L'État doit désormais piloter au plus haut niveau ce dossier, à l'instar de Michel Rocard lors des accords de Matignon de 1988 ou de Lionel Jospin lors de l'accord de Nouméa de 1998. Dans ce territoire, l'État est un partenaire incontournable, non seulement en tant que signataire des accords, mais également en tant qu'acteur du processus de vente de l'usine. En effet, les financements qu'il apporte représentent 50 % de l'enveloppe globale permettant son rachat, soit 500 millions d'euros. Rien ne peut se faire sans lui !
Le 4 octobre, au soir du deuxième référendum, le Président de la République avait appelé les Néo-Calédoniens à dialoguer et à imaginer l'avenir. Pour donner corps à cette perspective, l'État ne peut se contenter de prendre acte de la situation, comme un simple greffier des accords politiques qui lient indépendantistes et anti-indépendantistes. Il est un acteur majeur du processus engagé depuis trente ans et doit le rester.
Votre gouvernement, monsieur le Premier ministre, doit donc prendre la main et obliger Vale à repousser l'échéance fixée unilatéralement au 31 décembre. À défaut, il est à craindre que l'usine ferme, mettant 3 000 emplois au tapis, et que la Nouvelle-Calédonie continue de s'enfoncer dans les troubles à l'ordre public, constitutifs d'une véritable ornière économique et politique.
La question des deux députés calédoniens est donc la suivante : quelles initiatives l'État entend-il prendre pour mettre un terme à la spirale mortifère dans laquelle s'enfonce la Nouvelle-Calédonie ? (Applaudissements sur les bancs du groupe UDI-I. – M. Marc Le Fur applaudit également.)
M. le président. La parole est à M. le Premier ministre.
M. Jean Castex, Premier ministre. Je veux d'emblée vous dire que je suis personnellement la situation en Nouvelle-Calédonie, aux côtés de Sébastien Lecornu, non seulement parce que les événements récents sont préoccupants, comme vous l'avez dit, mais parce que je sais quelle responsabilité incombe historiquement au Premier ministre dans le suivi et la gestion de ce dossier. Je rappelle à la représentation nationale que les troubles récents qui ont éclaté, qui ont conduit à la blessure de plusieurs gendarmes et que je tiens à condamner fermement, comme vous l'avez fait, sont liés au transfert de l'usine du Sud, l'usine Vale, située dans le village de Prony.
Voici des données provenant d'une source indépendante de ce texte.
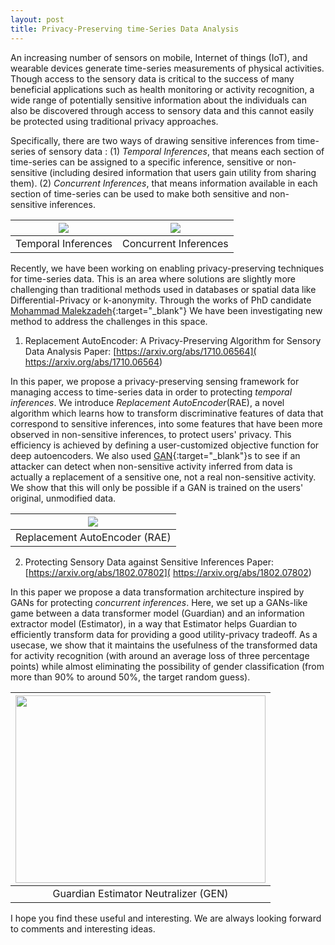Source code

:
 ```yaml
---
layout: post
title: Privacy-Preserving time-Series Data Analysis
---
```


An increasing number of sensors on mobile, Internet of things (IoT), and wearable devices generate time-series measurements of physical activities. Though access to the sensory data is critical to the success of many beneficial applications such as health monitoring or activity recognition, a wide range of potentially sensitive information about the individuals can also be discovered through access to sensory data and this cannot easily be protected using traditional privacy approaches.

Specifically, there are two ways of drawing sensitive inferences from time-series of sensory data :
(1) *Temporal Inferences*, that means each section of time-series can be assigned to a specific inference, sensitive or non-sensitive (including  desired information that users gain utility from sharing them).
(2) *Concurrent Inferences*, that means information available in each section of time-series can be used to make both sensitive and non-sensitive inferences.

| <img src="https://github.com/mmalekzadeh/motion-sense/blob/master/materials/temporal_inf.png?raw=true" class="img-responsive"> | <img src="https://github.com/mmalekzadeh/motion-sense/blob/master/materials/concurrent_inf.png" class="img-responsive"> |
|:---:|:---:|
| Temporal Inferences | Concurrent Inferences |

Recently, we have been working on enabling privacy-preserving techniques for time-series data. This is an area where solutions are slightly more challenging than traditional methods used in databases or spatial data like Differential-Privacy or k-anonymity. Through the works of PhD candidate [Mohammad Malekzadeh]( https://mmalekzadeh.github.io/){:target="_blank"} We have been investigating new method to address the challenges in this space.

1) Replacement AutoEncoder: A Privacy-Preserving Algorithm for Sensory Data Analysis
Paper: [https://arxiv.org/abs/1710.06564]( https://arxiv.org/abs/1710.06564)

In this paper, we propose a privacy-preserving sensing framework for managing access to time-series data in order to protecting *temporal inferences*. We introduce *Replacement AutoEncoder*(RAE), a novel algorithm which learns how to transform discriminative features of data that correspond to sensitive inferences,  into some features that have been more observed in non-sensitive inferences, to protect users' privacy. This efficiency is achieved by defining a user-customized objective function for deep autoencoders.
We also used [GAN]( https://en.wikipedia.org/wiki/Generative_adversarial_network){:target="_blank"}s to see if an attacker can detect when non-sensitive activity inferred from data is actually a replacement of a sensitive one, not a real non-sensitive activity. We show that this will only be possible if a GAN is trained on the users' original, unmodified data.

| <img src="https://github.com/mmalekzadeh/motion-sense/blob/master/materials/rae.png" class="img-responsive"> |
|:---:|
| Replacement AutoEncoder (RAE) |


2) Protecting Sensory Data against Sensitive Inferences
Paper: [https://arxiv.org/abs/1802.07802]( https://arxiv.org/abs/1802.07802)


In this paper we propose a data transformation architecture inspired by GANs for protecting *concurrent inferences*. Here, we set up a GANs-like game between a data transformer model (Guardian) and an information extractor model (Estimator), in a way that Estimator helps Guardian to efficiently transform data for providing a good utility-privacy tradeoff. As a usecase, we show that it maintains the usefulness of the transformed data for activity recognition (with around an average loss of three percentage points) while almost eliminating the possibility of gender classification (from more than 90% to around 50%, the target random guess). 

| <img src="https://github.com/mmalekzadeh/motion-sense/blob/master/materials/gen.png"  height="300" width="400"> |
|:---:|
| Guardian Estimator Neutralizer (GEN) |

I hope you find these useful and interesting. We are always looking forward to comments and interesting ideas.
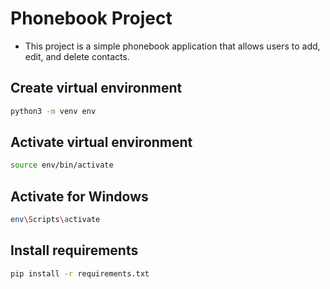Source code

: # Phonebook Project

- This project is a simple phonebook application that allows users to add, edit, and delete contacts.

## Create virtual environment

```bash
python3 -m venv env
```

## Activate virtual environment

```bash
source env/bin/activate
```

## Activate for Windows

```bash
env\Scripts\activate
```

## Install requirements

```bash
pip install -r requirements.txt
```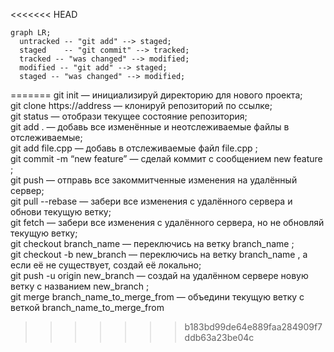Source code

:<<<<<<< HEAD
```mermaid
graph LR;
  untracked -- "git add" --> staged;
  staged    -- "git commit" --> tracked;
  tracked -- "was changed" --> modified;
  modified -- "git add" --> staged;
  staged -- "was changed" --> modified;

``` 
=======
git init — инициализируй директорию для нового проекта;  
git clone https://address — клонируй репозиторий по ссылке;  
git status — отобрази текущее состояние репозитория;  
git add . — добавь все изменённые и неотслеживаемые файлы в
отслеживаемые;  
git add file.cpp — добавь в отслеживаемые файл file.cpp ;  
git commit -m “new feature” — сделай коммит с сообщением new feature ;  
git push — отправь все закоммитченные изменения на удалённый сервер;  
git pull --rebase — забери все изменения с удалённого сервера и обнови
текущую ветку;  
git fetch — забери все изменения с удалённого сервера, но не обновляй
текущую ветку;  
git checkout branch_name — переключись на ветку branch_name ;  
git checkout -b new_branch — переключись на ветку branch_name , а если её не
существует, создай её локально;  
git push -u origin new_branch — создай на удалённом сервере новую ветку с
названием new_branch ;  
git merge branch_name_to_merge_from — объедини текущую ветку с веткой
branch_name_to_merge_from   
>>>>>>> b183bd99de64e889faa284909f7ddb63a23be04c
Puisqu'il est question du rôle de l'État, je rappelle que, depuis des années, pour sauver cette usine qui n'en est pas à son premier soubresaut, l'État s'est massivement engagé en mettant sur la table plus de 500 millions d'euros. C'est de l'argent voté par la représentation nationale. Au total, sur l'ensemble de la filière nickel, filière stratégique pour la Nouvelle-Calédonie, la Cour des comptes a indiqué, dans un rapport remis au début de cette année, que le coût fiscal était de 730 000 euros par emploi en Nouvelle-Calédonie. Si cela ne s'appelle pas de la solidarité nationale, je ne sais pas ce que c'est ! Nous devons en être fiers.
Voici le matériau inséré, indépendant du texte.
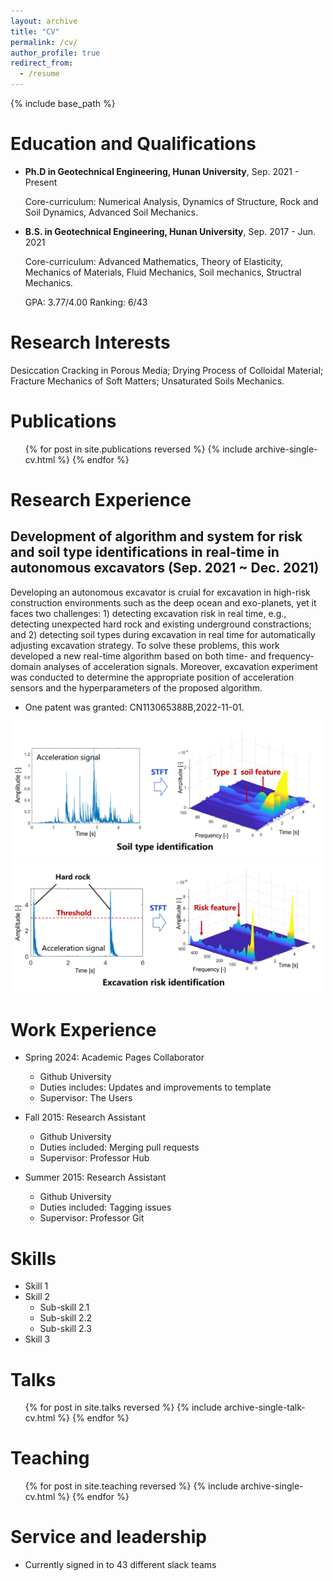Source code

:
 ```yaml
---
layout: archive
title: "CV"
permalink: /cv/
author_profile: true
redirect_from:
  - /resume
---
```


{% include base_path %}

Education and Qualifications
======
* **Ph.D in Geotechnical Engineering, Hunan University**, Sep. 2021 - Present

  Core-curriculum: Numerical Analysis, Dynamics of Structure, Rock and Soil Dynamics, Advanced Soil Mechanics.
  
* **B.S. in Geotechnical Engineering, Hunan University**, Sep. 2017 - Jun. 2021

  Core-curriculum: Advanced Mathematics, Theory of Elasticity, Mechanics of Materials, Fluid Mechanics, Soil mechanics, Structral Mechanics.

  GPA: 3.77/4.00          Ranking: 6/43

Research Interests
======
Desiccation Cracking in Porous Media; Drying Process of Colloidal Material; Fracture Mechanics of Soft Matters; Unsaturated Soils Mechanics. 

Publications
======
  <ul>{% for post in site.publications reversed %}
    {% include archive-single-cv.html %}
  {% endfor %}</ul>

Research Experience
======

Development of algorithm and system for risk and soil type identifications in real-time in autonomous excavators (Sep. 2021 ~ Dec. 2021)
------
Developing an autonomous excavator is cruial for excavation in high-risk construction environments such as the deep ocean and exo-planets, yet it faces two challenges: 1) detecting excavation risk in real time, e.g., detecting unexpected hard rock and existing underground constractions; and 2) detecting soil types during excavation in real time for automatically adjusting excavation strategy. To solve these problems, this work developed a new real-time algorithm based on both time- and frequency- domain analyses of acceleration signals. Moreover, excavation experiment was conducted to determine the appropriate position of acceleration sensors and the hyperparameters of the proposed algorithm.
* One patent was granted: CN113065388B,2022-11-01.
<div style="text-align: center;">
  <img src="../images/AutoExcavator1.jpg" alt="AutoExcavator1" title="Risk identification" width="500" />
  <img src="../images/AutoExcavator2.jpg" alt="AutoExcavator2" title="Soil type identification" width="500" />
</div>

Work Experience
======
* Spring 2024: Academic Pages Collaborator
  * Github University
  * Duties includes: Updates and improvements to template
  * Supervisor: The Users

* Fall 2015: Research Assistant
  * Github University
  * Duties included: Merging pull requests
  * Supervisor: Professor Hub

* Summer 2015: Research Assistant
  * Github University
  * Duties included: Tagging issues
  * Supervisor: Professor Git
  
Skills
======
* Skill 1
* Skill 2
  * Sub-skill 2.1
  * Sub-skill 2.2
  * Sub-skill 2.3
* Skill 3
  
Talks
======
  <ul>{% for post in site.talks reversed %}
    {% include archive-single-talk-cv.html  %}
  {% endfor %}</ul>
  
Teaching
======
  <ul>{% for post in site.teaching reversed %}
    {% include archive-single-cv.html %}
  {% endfor %}</ul>
  
Service and leadership
======
* Currently signed in to 43 different slack teams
En effet, que cherche l'État dans cette affaire ? D'abord, à sauver les 3 000 emplois directs et indirects ; c'est notre priorité absolue car l'usine est à vendre et trouve difficilement des repreneurs. L'État est intervenu dès le mois de septembre dernier pour retarder la fermeture annoncée de l'usine, et nous avons négocié avec le groupe brésilien Vale pour qu'il parte en laissant 500 millions d'euros dans les caisses. Mais, dans cette affaire, l'État n'est ni le vendeur, ni l'acheteur ; il n'est pas le propriétaire et apporte uniquement des garanties financières, sur le terrain social et environnemental. Il n'y a actuellement qu'une seule offre viable de reprise de l'usine. Je vous assure que cette offre que nous soutenons est assortie de conditions strictes, notamment sur le montage financier et environnemental, lesquelles pourront être discutées jusqu'à la signature définitive prévue en janvier prochain.
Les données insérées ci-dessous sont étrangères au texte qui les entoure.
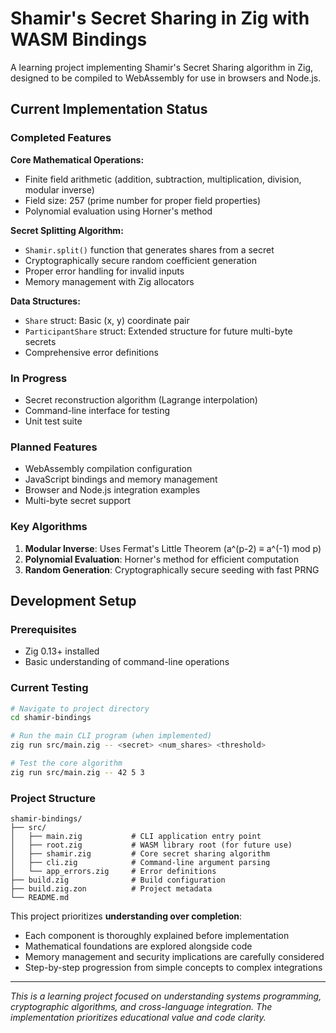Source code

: # Shamir's Secret Sharing in Zig with WASM Bindings

A learning project implementing Shamir's Secret Sharing algorithm in Zig, designed to be compiled to WebAssembly for use in browsers and Node.js.

## Current Implementation Status

### Completed Features

**Core Mathematical Operations:**
- Finite field arithmetic (addition, subtraction, multiplication, division, modular inverse)
- Field size: 257 (prime number for proper field properties)
- Polynomial evaluation using Horner's method

**Secret Splitting Algorithm:**
- `Shamir.split()` function that generates shares from a secret
- Cryptographically secure random coefficient generation
- Proper error handling for invalid inputs
- Memory management with Zig allocators

**Data Structures:**
- `Share` struct: Basic (x, y) coordinate pair
- `ParticipantShare` struct: Extended structure for future multi-byte secrets
- Comprehensive error definitions

### In Progress
- Secret reconstruction algorithm (Lagrange interpolation)
- Command-line interface for testing
- Unit test suite

### Planned Features
- WebAssembly compilation configuration
- JavaScript bindings and memory management
- Browser and Node.js integration examples
- Multi-byte secret support

### Key Algorithms
1. **Modular Inverse**: Uses Fermat's Little Theorem (a^(p-2) ≡ a^(-1) mod p)
2. **Polynomial Evaluation**: Horner's method for efficient computation
3. **Random Generation**: Cryptographically secure seeding with fast PRNG

## Development Setup

### Prerequisites
- Zig 0.13+ installed
- Basic understanding of command-line operations

### Current Testing
```bash
# Navigate to project directory
cd shamir-bindings

# Run the main CLI program (when implemented)
zig run src/main.zig -- <secret> <num_shares> <threshold>

# Test the core algorithm
zig run src/main.zig -- 42 5 3
```

### Project Structure
```
shamir-bindings/
├── src/
│   ├── main.zig           # CLI application entry point
│   ├── root.zig           # WASM library root (for future use)
│   ├── shamir.zig         # Core secret sharing algorithm
│   ├── cli.zig            # Command-line argument parsing
│   └── app_errors.zig     # Error definitions
├── build.zig              # Build configuration
├── build.zig.zon          # Project metadata
└── README.md
```

This project prioritizes **understanding over completion**:
- Each component is thoroughly explained before implementation
- Mathematical foundations are explored alongside code
- Memory management and security implications are carefully considered
- Step-by-step progression from simple concepts to complex integrations

---

*This is a learning project focused on understanding systems programming, cryptographic algorithms, and cross-language integration. The implementation prioritizes educational value and code clarity.*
C'est à l'occasion de ce processus que les troubles que vous avez cités ont éclaté. Au lendemain du référendum, j'ai envoyé sur place, dans les conditions sanitaires que chacun connaît, le ministre des outre-mer qui a rouvert le dialogue avec les parties prenantes. Nous poursuivrons inlassablement le dialogue, car tel est le premier rôle de l'État : encourager le dialogue, toujours le dialogue, jusqu'à parvenir, avec l'ensemble des acteurs, à une solution négociée.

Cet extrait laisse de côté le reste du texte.